Her mother died of the disease at age 46. Vallejo was 19.
The need she saw in her community, she said, is why she advocates for Medicare-for-all, a single payer, government-run health care program that would cover all Americans.
Vallejo said her campaign has been boosted by voters’ worries about abortion rights, but she faces some setbacks. Vallejo got a later start to her campaign than her opponent, having to battle her way through a close primary, a runoff and a recount before she could begin competing in the general election, while De La Cruz soared from her 2020 campaign to her 2022 one.
Republicans also have outspent Democrats on ads in the district by millions of dollars since September.
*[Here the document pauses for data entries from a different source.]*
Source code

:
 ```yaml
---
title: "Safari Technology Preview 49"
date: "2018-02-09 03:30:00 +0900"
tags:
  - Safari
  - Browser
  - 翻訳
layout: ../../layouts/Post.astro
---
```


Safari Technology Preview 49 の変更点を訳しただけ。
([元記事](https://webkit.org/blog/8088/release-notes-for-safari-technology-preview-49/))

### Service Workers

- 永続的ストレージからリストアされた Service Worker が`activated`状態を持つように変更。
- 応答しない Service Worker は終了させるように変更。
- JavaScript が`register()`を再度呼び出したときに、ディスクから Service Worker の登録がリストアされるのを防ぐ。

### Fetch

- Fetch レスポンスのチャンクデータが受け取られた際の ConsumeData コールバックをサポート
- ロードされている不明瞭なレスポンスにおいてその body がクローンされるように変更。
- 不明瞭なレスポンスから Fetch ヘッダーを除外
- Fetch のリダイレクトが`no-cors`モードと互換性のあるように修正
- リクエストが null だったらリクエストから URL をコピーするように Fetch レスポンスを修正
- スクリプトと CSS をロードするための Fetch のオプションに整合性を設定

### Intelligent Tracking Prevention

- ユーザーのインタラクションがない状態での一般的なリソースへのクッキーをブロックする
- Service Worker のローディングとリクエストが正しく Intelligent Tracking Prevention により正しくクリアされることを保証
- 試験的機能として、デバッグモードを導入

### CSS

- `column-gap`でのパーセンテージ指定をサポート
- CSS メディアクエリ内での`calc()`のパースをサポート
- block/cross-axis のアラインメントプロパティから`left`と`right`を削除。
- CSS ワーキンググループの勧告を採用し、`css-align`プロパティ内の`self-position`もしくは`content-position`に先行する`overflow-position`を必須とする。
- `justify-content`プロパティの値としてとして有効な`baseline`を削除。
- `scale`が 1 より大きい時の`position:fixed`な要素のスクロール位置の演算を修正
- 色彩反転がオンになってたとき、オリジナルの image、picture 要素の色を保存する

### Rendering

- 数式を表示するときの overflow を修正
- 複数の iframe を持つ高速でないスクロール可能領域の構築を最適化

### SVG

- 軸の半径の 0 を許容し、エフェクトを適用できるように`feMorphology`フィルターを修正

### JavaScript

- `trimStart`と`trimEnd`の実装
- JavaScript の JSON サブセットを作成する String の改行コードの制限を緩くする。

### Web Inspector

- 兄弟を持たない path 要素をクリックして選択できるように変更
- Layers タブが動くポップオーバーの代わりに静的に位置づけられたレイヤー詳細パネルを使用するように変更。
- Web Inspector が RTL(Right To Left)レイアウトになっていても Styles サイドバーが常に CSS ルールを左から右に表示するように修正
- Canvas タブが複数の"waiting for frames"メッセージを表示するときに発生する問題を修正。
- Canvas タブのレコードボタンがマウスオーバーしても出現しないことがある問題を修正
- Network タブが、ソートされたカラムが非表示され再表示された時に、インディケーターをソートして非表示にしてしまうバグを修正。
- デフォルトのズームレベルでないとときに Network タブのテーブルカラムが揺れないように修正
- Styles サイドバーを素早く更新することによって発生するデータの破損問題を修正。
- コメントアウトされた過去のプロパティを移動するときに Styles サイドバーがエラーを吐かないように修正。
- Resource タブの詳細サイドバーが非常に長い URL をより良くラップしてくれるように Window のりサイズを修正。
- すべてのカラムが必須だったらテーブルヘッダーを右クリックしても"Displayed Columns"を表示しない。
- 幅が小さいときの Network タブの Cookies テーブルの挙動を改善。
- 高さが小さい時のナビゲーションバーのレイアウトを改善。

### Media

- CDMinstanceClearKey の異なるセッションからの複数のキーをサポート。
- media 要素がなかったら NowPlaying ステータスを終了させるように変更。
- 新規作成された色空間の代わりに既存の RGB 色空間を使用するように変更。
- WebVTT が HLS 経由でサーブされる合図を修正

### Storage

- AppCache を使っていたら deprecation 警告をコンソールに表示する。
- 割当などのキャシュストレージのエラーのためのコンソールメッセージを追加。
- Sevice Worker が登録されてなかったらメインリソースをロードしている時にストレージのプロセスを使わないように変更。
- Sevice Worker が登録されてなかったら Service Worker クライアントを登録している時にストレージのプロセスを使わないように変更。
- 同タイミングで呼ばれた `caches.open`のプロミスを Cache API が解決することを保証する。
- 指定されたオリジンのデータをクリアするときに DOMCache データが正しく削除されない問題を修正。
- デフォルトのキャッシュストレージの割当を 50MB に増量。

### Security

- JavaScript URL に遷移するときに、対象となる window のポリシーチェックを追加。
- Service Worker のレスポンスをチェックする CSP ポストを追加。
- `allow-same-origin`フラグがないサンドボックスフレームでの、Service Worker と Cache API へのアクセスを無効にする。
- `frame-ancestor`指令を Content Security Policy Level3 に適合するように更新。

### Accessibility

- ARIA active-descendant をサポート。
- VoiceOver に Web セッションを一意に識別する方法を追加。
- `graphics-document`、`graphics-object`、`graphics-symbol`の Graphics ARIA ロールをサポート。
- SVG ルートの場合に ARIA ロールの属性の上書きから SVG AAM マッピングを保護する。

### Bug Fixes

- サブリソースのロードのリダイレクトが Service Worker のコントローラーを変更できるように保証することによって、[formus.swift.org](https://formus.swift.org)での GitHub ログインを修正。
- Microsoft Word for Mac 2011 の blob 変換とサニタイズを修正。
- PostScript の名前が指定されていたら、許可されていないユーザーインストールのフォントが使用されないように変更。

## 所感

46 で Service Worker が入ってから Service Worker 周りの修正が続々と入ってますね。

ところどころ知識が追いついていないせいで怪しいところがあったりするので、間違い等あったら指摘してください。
The Democratic House Majority PAC cut planned ads in the nearby city of Corpus Christi while continuing to funnel resources to incumbents in tough races in other tight border district races; state Democrats have scrambled to make up the difference.
Standing outside a barbecue truck on a recent evening, Mia Diaz-Aleman, a local merchandiser who supports Vallejo, said what residents don’t understand is that Vallejo is not just any liberal candidate — she’s “a South Texas progressive.”
To her, that means “we have some conservative views but we also have some progressive views, in the sense that we are out there for each other, like Medicare-for-all and education for all, in the sense of environmental justice, immigration … but behind us we are pro-Second Amendment, we are pro small business,” she said.
Diaz-Aleman said it hurts her to see the division the fierce campaigning has caused in their community.
“Now we’re hoping for a bright, bright future,” she said. “Hopefully we can all come together, become more cohesive and get our region where we believe it should be.”